◆ About this exercise
In the data below, find every line with the word "title" and copy it out.

Data extracted from a collection:
++++++++

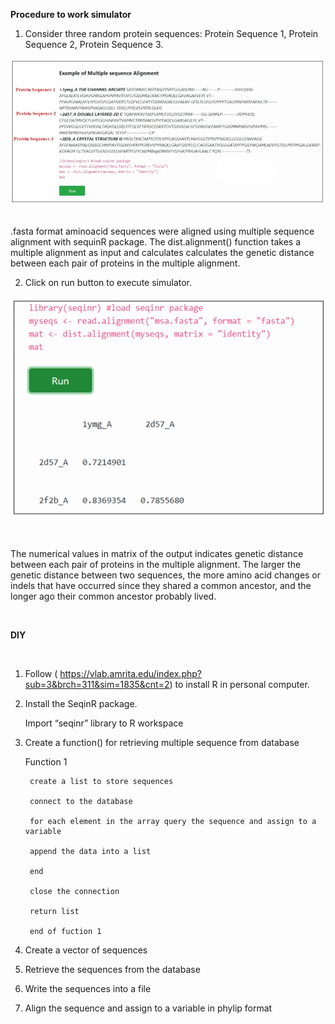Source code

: **Procedure to work simulator**
 
1.	Consider three random protein sequences: Protein Sequence 1, Protein Sequence 2, Protein Sequence 3. 

   <center><img src="images/1.png" title="" /></center>
 &nbsp;

.fasta format aminoacid sequences were aligned using multiple sequence alignment with sequinR package. The dist.alignment() function takes a multiple alignment as input and calculates calculates the genetic distance between each pair of proteins in the multiple alignment.
&nbsp;

2.	Click on run button to execute simulator. 

   <center><img src="images/2.png" title="" /></center>

 &nbsp;
 
 The numerical values in matrix of the output indicates genetic distance between each pair of proteins in the multiple alignment. The larger the genetic distance between two sequences, the more amino acid changes or indels that have occurred since they shared a common ancestor, and the longer ago their common ancestor probably lived. 

 &nbsp;

  **DIY**

 &nbsp;

1. Follow ( https://vlab.amrita.edu/index.php?sub=3&brch=311&sim=1835&cnt=2) to install R in personal computer.

2. Install the SeqinR package.
   
   Import “seqinr” library to R workspace

3. Create a function() for retrieving multiple sequence from database

    Function 1
		    
        create a list to store sequences

		connect to the database

		for each element in the array query the sequence and assign to a variable 
			
        append the data into a list
		    
        end
		    
        close the connection
		    
        return list

	    end of fuction 1


4. Create a vector of sequences

5. Retrieve the sequences from the database

6. Write the sequences into a file
                    
7. Align the sequence and assign to a variable in phylip format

++++++++

◆ Task output
   <center><img src="images/1.png" title="" /></center>
   <center><img src="images/2.png" title="" /></center>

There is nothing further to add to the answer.